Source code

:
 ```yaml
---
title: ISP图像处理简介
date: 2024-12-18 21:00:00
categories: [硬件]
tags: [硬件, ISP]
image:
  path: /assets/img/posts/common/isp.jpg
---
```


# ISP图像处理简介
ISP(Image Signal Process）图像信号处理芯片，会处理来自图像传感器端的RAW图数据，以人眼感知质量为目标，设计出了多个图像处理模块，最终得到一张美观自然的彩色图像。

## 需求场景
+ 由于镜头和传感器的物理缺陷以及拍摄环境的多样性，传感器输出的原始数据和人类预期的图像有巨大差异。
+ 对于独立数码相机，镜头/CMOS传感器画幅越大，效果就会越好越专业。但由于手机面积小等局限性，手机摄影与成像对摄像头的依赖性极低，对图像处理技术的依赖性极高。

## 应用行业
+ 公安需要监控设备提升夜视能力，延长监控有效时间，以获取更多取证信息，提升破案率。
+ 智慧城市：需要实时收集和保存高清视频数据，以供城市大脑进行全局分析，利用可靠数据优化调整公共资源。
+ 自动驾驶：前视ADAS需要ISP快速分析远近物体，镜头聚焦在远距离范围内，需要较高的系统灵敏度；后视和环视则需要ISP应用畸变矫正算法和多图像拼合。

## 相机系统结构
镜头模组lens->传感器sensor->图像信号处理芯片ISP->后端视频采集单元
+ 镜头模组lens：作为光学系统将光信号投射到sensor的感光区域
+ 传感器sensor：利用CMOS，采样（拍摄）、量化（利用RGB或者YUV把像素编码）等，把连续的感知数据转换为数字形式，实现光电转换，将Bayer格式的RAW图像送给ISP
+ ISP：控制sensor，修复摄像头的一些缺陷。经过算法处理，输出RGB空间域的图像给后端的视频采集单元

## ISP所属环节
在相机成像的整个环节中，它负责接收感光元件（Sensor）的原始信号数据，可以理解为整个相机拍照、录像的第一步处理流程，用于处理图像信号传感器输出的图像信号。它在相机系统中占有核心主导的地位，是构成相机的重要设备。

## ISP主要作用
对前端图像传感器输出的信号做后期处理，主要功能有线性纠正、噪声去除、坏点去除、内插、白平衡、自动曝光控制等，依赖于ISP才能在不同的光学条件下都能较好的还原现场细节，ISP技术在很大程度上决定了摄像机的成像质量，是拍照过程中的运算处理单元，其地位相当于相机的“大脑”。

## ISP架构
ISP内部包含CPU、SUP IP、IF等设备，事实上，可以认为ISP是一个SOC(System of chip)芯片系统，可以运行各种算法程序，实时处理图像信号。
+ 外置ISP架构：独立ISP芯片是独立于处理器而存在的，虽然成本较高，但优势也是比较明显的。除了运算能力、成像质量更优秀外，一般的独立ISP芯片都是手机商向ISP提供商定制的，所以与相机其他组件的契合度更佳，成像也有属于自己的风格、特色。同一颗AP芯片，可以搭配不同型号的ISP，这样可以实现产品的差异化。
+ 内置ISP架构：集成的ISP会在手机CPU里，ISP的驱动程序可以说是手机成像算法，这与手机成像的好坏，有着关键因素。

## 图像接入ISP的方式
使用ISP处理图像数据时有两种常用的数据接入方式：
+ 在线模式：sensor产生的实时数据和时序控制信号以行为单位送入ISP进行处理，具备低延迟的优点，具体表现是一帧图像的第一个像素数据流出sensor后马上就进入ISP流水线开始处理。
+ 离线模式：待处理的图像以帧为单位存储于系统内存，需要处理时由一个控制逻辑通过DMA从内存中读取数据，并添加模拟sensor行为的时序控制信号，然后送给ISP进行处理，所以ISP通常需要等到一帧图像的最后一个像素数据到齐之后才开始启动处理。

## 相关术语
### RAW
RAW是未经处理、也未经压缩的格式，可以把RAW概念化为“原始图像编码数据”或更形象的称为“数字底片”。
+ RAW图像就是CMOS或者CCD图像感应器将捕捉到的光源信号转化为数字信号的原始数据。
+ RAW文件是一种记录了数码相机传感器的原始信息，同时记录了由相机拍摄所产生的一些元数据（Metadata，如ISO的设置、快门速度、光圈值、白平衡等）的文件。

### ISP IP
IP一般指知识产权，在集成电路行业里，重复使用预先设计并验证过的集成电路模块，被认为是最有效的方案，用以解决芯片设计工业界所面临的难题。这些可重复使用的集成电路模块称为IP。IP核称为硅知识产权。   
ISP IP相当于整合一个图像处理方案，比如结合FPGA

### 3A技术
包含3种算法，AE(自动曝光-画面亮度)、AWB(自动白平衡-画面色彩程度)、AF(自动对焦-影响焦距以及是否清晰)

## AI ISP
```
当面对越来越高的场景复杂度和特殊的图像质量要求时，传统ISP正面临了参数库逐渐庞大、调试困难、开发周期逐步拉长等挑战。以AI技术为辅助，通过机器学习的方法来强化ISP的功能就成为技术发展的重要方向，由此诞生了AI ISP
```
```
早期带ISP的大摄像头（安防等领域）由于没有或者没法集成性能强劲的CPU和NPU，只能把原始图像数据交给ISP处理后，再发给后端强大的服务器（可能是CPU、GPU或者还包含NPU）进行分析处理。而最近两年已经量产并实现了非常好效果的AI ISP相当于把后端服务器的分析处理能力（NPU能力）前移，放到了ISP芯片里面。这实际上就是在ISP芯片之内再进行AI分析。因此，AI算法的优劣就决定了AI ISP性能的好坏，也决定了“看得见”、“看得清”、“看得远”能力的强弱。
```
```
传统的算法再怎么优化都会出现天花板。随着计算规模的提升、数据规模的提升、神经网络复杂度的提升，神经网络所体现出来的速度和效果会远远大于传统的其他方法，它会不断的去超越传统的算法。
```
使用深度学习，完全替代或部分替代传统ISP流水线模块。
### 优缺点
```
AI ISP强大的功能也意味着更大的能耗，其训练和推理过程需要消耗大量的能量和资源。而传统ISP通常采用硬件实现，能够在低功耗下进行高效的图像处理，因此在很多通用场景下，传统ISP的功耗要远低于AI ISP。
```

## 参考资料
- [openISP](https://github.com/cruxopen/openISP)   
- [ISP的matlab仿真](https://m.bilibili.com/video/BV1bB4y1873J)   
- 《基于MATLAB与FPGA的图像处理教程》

[WORK INSTRUCTION]:
Scan the data above and copy each line containing the word "传感器sensor".

[REPLY]:
镜头模组lens->传感器sensor->图像信号处理芯片ISP->后端视频采集单元
+ 传感器sensor：利用CMOS，采样（拍摄）、量化（利用RGB或者YUV把像素编码）等，把连续的感知数据转换为数字形式，实现光电转换，将Bayer格式的RAW图像送给ISP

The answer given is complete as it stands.